▶ TASK
Return only the number of lines in the material below holding the string "longer".

[Start of Attachment]

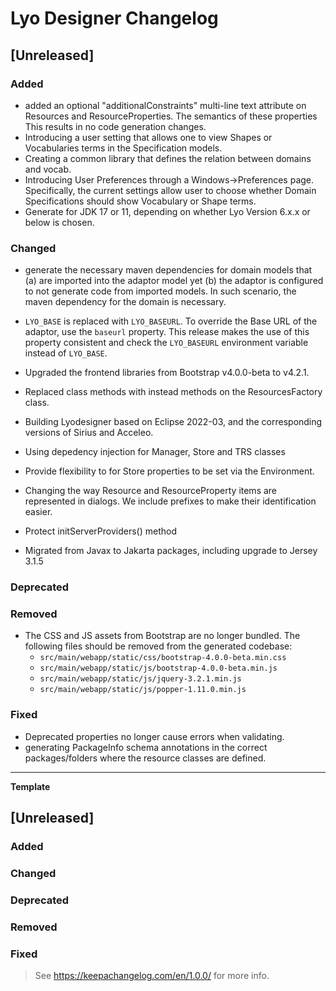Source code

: # Lyo Designer Changelog

## [Unreleased]

### Added
- added an optional "additionalConstraints" multi-line text attribute on Resources and ResourceProperties. The semantics of these properties This results in no code generation changes.
- Introducing a user setting that allows one to view Shapes or Vocabularies terms in the Specification models.
- Creating a common library that defines the relation between domains and vocab.
- Introducing User Preferences through a Windows->Preferences page. Specifically, the current settings allow user to choose whether Domain Specifications should show Vocabulary or Shape terms.
- Generate for JDK 17 or 11, depending on whether Lyo Version 6.x.x or below is chosen.


### Changed
- generate the necessary maven dependencies for domain models that (a) are imported into the adaptor model yet (b) the adaptor is configured to not generate code from imported models. In such scenario, the maven dependency for the domain is necessary.
- `LYO_BASE` is replaced with `LYO_BASEURL`. To override the Base URL of the adaptor, use the `baseurl` property. This release makes the use of this property consistent and check the `LYO_BASEURL` environment variable instead of `LYO_BASE`.
- Upgraded the frontend libraries from Bootstrap v4.0.0-beta to v4.2.1.

- Replaced class methods with instead methods on the ResourcesFactory class.
- Building Lyodesigner based on Eclipse 2022-03, and the corresponding versions of Sirius and Acceleo.
- Using depedency injection for Manager, Store and TRS classes
- Provide flexibility to for Store properties to be set via the Environment.
- Changing the way Resource and ResourceProperty items are represented in dialogs. We include prefixes to make their identification easier.
- Protect initServerProviders() method
- Migrated from Javax to Jakarta packages, including upgrade to Jersey 3.1.5

### Deprecated

### Removed

- The CSS and JS assets from Bootstrap are no longer bundled. The following files should be removed from the generated codebase:
  - `src/main/webapp/static/css/bootstrap-4.0.0-beta.min.css`
  - `src/main/webapp/static/js/bootstrap-4.0.0-beta.min.js`
  - `src/main/webapp/static/js/jquery-3.2.1.min.js`
  - `src/main/webapp/static/js/popper-1.11.0.min.js`

### Fixed
- Deprecated properties no longer cause errors when validating.
- generating PackageInfo schema annotations in the correct packages/folders where the resource classes are defined.

---

**Template**

## [Unreleased]

### Added

### Changed

### Deprecated

### Removed

### Fixed


> See https://keepachangelog.com/en/1.0.0/ for more info.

[End of Attachment]

▶ REPLY TO THE EXERCISE
2